SpaceX Loses Starship on Seventh Test Flight

The Super Heavy booster successfully returned to its launch site. Image: SpaceX.
The Super Heavy booster successfully returned to its launch site. Image: SpaceX.

After separating from its booster eight minutes into the mission, SpaceX’s Starship was performing an ascent burn 140 km above the planet when flight controllers began losing engine telemetry—and, soon, all communications with the vehicle.

Sixteen minutes after lift-off, SpaceX’s livestream hosts said that the IFT-7 vehicle was lost. 

Afterward, SpaceX CEO Elon Musk said the first analysis suggested that the vehicle came apart after an “oxygen/fuel leak…large enough to build pressure in excess of the vent capacity.” 

Fallout: Videos on social media from observers in the Caribbean appear to show the vehicle exploding and hundreds of pieces of burning debris, while flight radar showed aircraft changing course in an apparent attempt to avoid the incident.

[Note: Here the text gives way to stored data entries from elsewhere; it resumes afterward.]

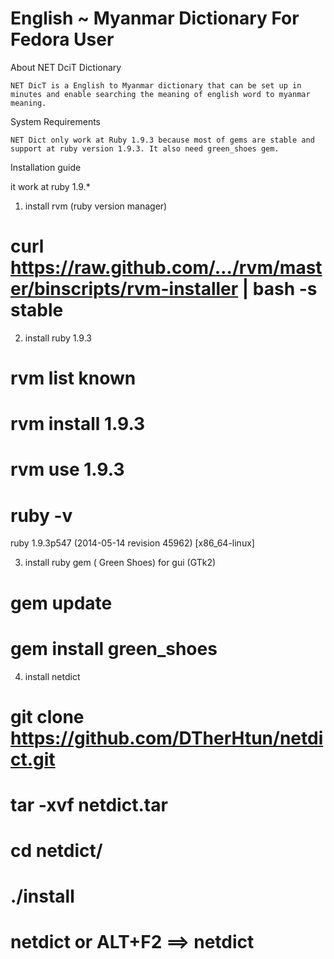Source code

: English ~ Myanmar Dictionary For Fedora User
======================================
About NET DciT Dictionary

	NET DicT is a English to Myanmar dictionary that can be set up in minutes and enable searching the meaning of english word to myanmar meaning.


System Requirements
	
	NET Dict only work at Ruby 1.9.3 because most of gems are stable and support at ruby version 1.9.3. It also need green_shoes gem.

Installation guide

it work at ruby 1.9.*


1) install rvm (ruby version manager)

# curl https://raw.github.com/…/rvm/master/binscripts/rvm-installer | bash -s stable

2) install ruby 1.9.3

# rvm list known
# rvm install 1.9.3
# rvm use 1.9.3
# ruby -v
ruby 1.9.3p547 (2014-05-14 revision 45962) [x86_64-linux]

3) install ruby gem ( Green Shoes) for gui (GTk2)

# gem update
# gem install green_shoes

4) install netdict

# git clone https://github.com/DTherHtun/netdict.git

# tar -xvf netdict.tar
# cd netdict/
# ./install

# netdict or ALT+F2 ==> netdict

Musk shared one of the videos, seeming to confirm that those are pieces of Starship streaming through Earth’s atmosphere.

V.2 blues: This was the first flight of a new version of Starship that is larger, contains more propellant, and has new fuel feed lines, as well as repositioned forward flaps and new avionics.

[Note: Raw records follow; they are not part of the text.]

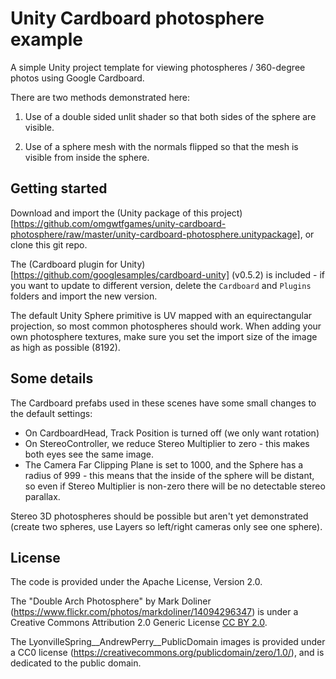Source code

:# Unity Cardboard photosphere example 
A simple Unity project template for viewing photospheres / 360-degree photos using Google Cardboard.

There are two methods demonstrated here:

  1. Use of a double sided unlit shader so that both sides of the sphere are visible.

  2. Use of a sphere mesh with the normals flipped so that the mesh is visible from inside the sphere.

## Getting started

Download and import the (Unity package of this project)[https://github.com/omgwtfgames/unity-cardboard-photosphere/raw/master/unity-cardboard-photosphere.unitypackage], or clone this git repo.

The (Cardboard plugin for Unity)[https://github.com/googlesamples/cardboard-unity] (v0.5.2) is included - if you want to update to different version, delete the `Cardboard` and `Plugins` folders and import the new version.

The default Unity Sphere primitive is UV mapped with an equirectangular projection, so most common photospheres should work. When adding your own photosphere textures, make sure you set the import size of the image as high as possible (8192).

## Some details

The Cardboard prefabs used in these scenes have some small changes to the default settings:

  * On CardboardHead, Track Position is turned off (we only want rotation)
  * On StereoController, we reduce Stereo Multiplier to zero - this makes both eyes see the same image.
  * The Camera Far Clipping Plane is set to 1000, and the Sphere has a radius of 999 - this means that the inside of the sphere will be distant, so even if Stereo Multiplier is non-zero there will be no detectable stereo parallax.

Stereo 3D photospheres should be possible but aren't yet demonstrated (create two spheres, use Layers so left/right cameras only see one sphere).

## License
The code is provided under the Apache License, Version 2.0.

The "Double Arch Photosphere" by Mark Doliner (https://www.flickr.com/photos/markdoliner/14094296347) is under a Creative Commons Attribution 2.0 Generic License [CC BY 2.0](https://creativecommons.org/licenses/by/2.0/).

The LyonvilleSpring__AndrewPerry__PublicDomain images is provided under a CC0 license (https://creativecommons.org/publicdomain/zero/1.0/), and is dedicated to the public domain.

The mission also tested a variety of heat shield configurations, ranging from intentionally missing thermal protection tiles to new metal shielding, including one tile with internal cooling.

Any time that many changes come into play for a space vehicle, there’s higher risk of an anomaly.

Silver lining: For just the second time, robotic arms at the launch tower snagged a Starship Super Heavy booster out of mid-air—another proof point toward rapidly reusing the world’s most powerful rocket. 

New radar sensors on Mechazilla’s catch arms helped grab the 71-m tall booster, which flew with one previously-used Raptor engine.

Left behind: SpaceX engineers hoped to demo Starship’s ability to deploy satellites using 10 dummy Starlink spacecraft, but the mission ended before that test could begin. Starship is needed to fly larger Starlink satellites, which Musk has said is critical to closing the business case for the broadband internet network.

Now what? SpaceX’s engineers will work to figure out what went wrong, and their conclusions will influence how quickly the FAA okays the company to fly again. “Nothing so far suggests pushing next launch past next month,” Musk wrote. 

SpaceX has a lot to do with Starship this year, with executives predicting 25 flights and NASA officials expecting a two-launch cryogenic fuel transfer demo.